───── Given data

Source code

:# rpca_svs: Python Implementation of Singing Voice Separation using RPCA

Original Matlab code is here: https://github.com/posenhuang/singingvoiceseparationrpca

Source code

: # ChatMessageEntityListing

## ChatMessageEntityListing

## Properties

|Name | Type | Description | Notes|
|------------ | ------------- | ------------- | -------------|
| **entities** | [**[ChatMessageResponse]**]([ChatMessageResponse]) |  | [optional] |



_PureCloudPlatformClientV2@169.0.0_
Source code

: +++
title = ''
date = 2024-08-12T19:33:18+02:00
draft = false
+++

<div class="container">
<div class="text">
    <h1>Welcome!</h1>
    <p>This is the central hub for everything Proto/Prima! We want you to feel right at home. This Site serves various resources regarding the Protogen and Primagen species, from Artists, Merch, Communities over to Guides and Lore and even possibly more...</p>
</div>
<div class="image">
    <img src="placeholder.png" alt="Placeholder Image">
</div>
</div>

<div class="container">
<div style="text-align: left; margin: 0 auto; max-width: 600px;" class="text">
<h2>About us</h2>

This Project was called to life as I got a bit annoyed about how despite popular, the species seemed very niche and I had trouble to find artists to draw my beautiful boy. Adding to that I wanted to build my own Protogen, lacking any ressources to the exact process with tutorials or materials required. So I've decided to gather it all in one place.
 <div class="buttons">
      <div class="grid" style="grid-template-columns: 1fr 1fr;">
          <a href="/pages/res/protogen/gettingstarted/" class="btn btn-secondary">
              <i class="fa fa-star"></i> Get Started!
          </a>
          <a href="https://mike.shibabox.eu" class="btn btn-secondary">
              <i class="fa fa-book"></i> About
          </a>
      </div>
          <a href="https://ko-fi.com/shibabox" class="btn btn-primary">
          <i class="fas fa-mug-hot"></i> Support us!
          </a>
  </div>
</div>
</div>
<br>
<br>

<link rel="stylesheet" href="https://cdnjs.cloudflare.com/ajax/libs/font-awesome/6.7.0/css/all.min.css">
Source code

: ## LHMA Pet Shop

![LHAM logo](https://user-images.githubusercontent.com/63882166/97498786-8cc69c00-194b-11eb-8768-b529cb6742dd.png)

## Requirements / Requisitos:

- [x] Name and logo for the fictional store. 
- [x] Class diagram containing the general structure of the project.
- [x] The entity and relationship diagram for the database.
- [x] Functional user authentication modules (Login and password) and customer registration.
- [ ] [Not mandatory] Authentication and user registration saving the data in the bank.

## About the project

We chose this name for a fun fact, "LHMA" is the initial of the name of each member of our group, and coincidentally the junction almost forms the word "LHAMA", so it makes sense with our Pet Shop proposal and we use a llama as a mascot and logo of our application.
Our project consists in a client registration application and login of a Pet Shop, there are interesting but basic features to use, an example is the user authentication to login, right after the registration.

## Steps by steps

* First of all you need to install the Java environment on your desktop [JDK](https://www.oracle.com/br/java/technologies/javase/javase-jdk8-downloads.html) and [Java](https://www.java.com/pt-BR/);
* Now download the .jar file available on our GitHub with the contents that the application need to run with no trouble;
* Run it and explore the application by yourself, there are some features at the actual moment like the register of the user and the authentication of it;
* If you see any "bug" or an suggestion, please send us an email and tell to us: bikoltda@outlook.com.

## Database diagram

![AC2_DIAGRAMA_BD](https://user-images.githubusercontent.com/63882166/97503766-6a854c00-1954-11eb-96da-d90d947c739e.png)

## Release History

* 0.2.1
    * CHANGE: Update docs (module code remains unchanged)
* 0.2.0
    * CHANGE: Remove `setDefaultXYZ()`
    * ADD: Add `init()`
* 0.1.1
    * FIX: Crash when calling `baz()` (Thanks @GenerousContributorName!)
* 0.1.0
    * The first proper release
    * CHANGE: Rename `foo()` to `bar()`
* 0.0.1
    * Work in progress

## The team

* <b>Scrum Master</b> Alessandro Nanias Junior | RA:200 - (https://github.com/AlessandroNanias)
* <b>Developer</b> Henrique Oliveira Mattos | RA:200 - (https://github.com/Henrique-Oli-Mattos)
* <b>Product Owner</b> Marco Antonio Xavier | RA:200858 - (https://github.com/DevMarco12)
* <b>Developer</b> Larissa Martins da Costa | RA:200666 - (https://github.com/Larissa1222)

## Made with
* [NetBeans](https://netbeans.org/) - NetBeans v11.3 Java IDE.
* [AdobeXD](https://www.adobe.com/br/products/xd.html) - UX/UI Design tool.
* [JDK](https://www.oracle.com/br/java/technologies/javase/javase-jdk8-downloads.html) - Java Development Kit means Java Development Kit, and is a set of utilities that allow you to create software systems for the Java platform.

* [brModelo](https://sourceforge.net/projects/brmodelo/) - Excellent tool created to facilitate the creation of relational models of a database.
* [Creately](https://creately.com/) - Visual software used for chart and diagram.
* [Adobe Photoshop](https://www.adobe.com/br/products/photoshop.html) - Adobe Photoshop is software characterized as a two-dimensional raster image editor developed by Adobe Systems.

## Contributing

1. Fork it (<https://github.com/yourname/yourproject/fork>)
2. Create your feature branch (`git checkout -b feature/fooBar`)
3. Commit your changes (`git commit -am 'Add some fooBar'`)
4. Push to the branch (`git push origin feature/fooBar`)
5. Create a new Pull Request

──────────

Work to complete
Restate the material word for word so that no line differs from the original.

Finished exercise
Source code

:# rpca_svs: Python Implementation of Singing Voice Separation using RPCA

Original Matlab code is here: https://github.com/posenhuang/singingvoiceseparationrpca

Source code

: # ChatMessageEntityListing

## ChatMessageEntityListing

## Properties

|Name | Type | Description | Notes|
|------------ | ------------- | ------------- | -------------|
| **entities** | [**[ChatMessageResponse]**]([ChatMessageResponse]) |  | [optional] |



_PureCloudPlatformClientV2@169.0.0_
Source code

: +++
title = ''
date = 2024-08-12T19:33:18+02:00
draft = false
+++

<div class="container">
<div class="text">
    <h1>Welcome!</h1>
    <p>This is the central hub for everything Proto/Prima! We want you to feel right at home. This Site serves various resources regarding the Protogen and Primagen species, from Artists, Merch, Communities over to Guides and Lore and even possibly more...</p>
</div>
<div class="image">
    <img src="placeholder.png" alt="Placeholder Image">
</div>
</div>

<div class="container">
<div style="text-align: left; margin: 0 auto; max-width: 600px;" class="text">
<h2>About us</h2>

This Project was called to life as I got a bit annoyed about how despite popular, the species seemed very niche and I had trouble to find artists to draw my beautiful boy. Adding to that I wanted to build my own Protogen, lacking any ressources to the exact process with tutorials or materials required. So I've decided to gather it all in one place.
 <div class="buttons">
      <div class="grid" style="grid-template-columns: 1fr 1fr;">
          <a href="/pages/res/protogen/gettingstarted/" class="btn btn-secondary">
              <i class="fa fa-star"></i> Get Started!
          </a>
          <a href="https://mike.shibabox.eu" class="btn btn-secondary">
              <i class="fa fa-book"></i> About
          </a>
      </div>
          <a href="https://ko-fi.com/shibabox" class="btn btn-primary">
          <i class="fas fa-mug-hot"></i> Support us!
          </a>
  </div>
</div>
</div>
<br>
<br>

<link rel="stylesheet" href="https://cdnjs.cloudflare.com/ajax/libs/font-awesome/6.7.0/css/all.min.css">
Source code

: ## LHMA Pet Shop

![LHAM logo](https://user-images.githubusercontent.com/63882166/97498786-8cc69c00-194b-11eb-8768-b529cb6742dd.png)

## Requirements / Requisitos:

- [x] Name and logo for the fictional store. 
- [x] Class diagram containing the general structure of the project.
- [x] The entity and relationship diagram for the database.
- [x] Functional user authentication modules (Login and password) and customer registration.
- [ ] [Not mandatory] Authentication and user registration saving the data in the bank.

## About the project

We chose this name for a fun fact, "LHMA" is the initial of the name of each member of our group, and coincidentally the junction almost forms the word "LHAMA", so it makes sense with our Pet Shop proposal and we use a llama as a mascot and logo of our application.
Our project consists in a client registration application and login of a Pet Shop, there are interesting but basic features to use, an example is the user authentication to login, right after the registration.

## Steps by steps

* First of all you need to install the Java environment on your desktop [JDK](https://www.oracle.com/br/java/technologies/javase/javase-jdk8-downloads.html) and [Java](https://www.java.com/pt-BR/);
* Now download the .jar file available on our GitHub with the contents that the application need to run with no trouble;
* Run it and explore the application by yourself, there are some features at the actual moment like the register of the user and the authentication of it;
* If you see any "bug" or an suggestion, please send us an email and tell to us: bikoltda@outlook.com.

## Database diagram

![AC2_DIAGRAMA_BD](https://user-images.githubusercontent.com/63882166/97503766-6a854c00-1954-11eb-96da-d90d947c739e.png)

## Release History

* 0.2.1
    * CHANGE: Update docs (module code remains unchanged)
* 0.2.0
    * CHANGE: Remove `setDefaultXYZ()`
    * ADD: Add `init()`
* 0.1.1
    * FIX: Crash when calling `baz()` (Thanks @GenerousContributorName!)
* 0.1.0
    * The first proper release
    * CHANGE: Rename `foo()` to `bar()`
* 0.0.1
    * Work in progress

## The team

* <b>Scrum Master</b> Alessandro Nanias Junior | RA:200 - (https://github.com/AlessandroNanias)
* <b>Developer</b> Henrique Oliveira Mattos | RA:200 - (https://github.com/Henrique-Oli-Mattos)
* <b>Product Owner</b> Marco Antonio Xavier | RA:200858 - (https://github.com/DevMarco12)
* <b>Developer</b> Larissa Martins da Costa | RA:200666 - (https://github.com/Larissa1222)

## Made with
* [NetBeans](https://netbeans.org/) - NetBeans v11.3 Java IDE.
* [AdobeXD](https://www.adobe.com/br/products/xd.html) - UX/UI Design tool.
* [JDK](https://www.oracle.com/br/java/technologies/javase/javase-jdk8-downloads.html) - Java Development Kit means Java Development Kit, and is a set of utilities that allow you to create software systems for the Java platform.

* [brModelo](https://sourceforge.net/projects/brmodelo/) - Excellent tool created to facilitate the creation of relational models of a database.
* [Creately](https://creately.com/) - Visual software used for chart and diagram.
* [Adobe Photoshop](https://www.adobe.com/br/products/photoshop.html) - Adobe Photoshop is software characterized as a two-dimensional raster image editor developed by Adobe Systems.

## Contributing

1. Fork it (<https://github.com/yourname/yourproject/fork>)
2. Create your feature branch (`git checkout -b feature/fooBar`)
3. Commit your changes (`git commit -am 'Add some fooBar'`)
4. Push to the branch (`git push origin feature/fooBar`)
5. Create a new Pull Request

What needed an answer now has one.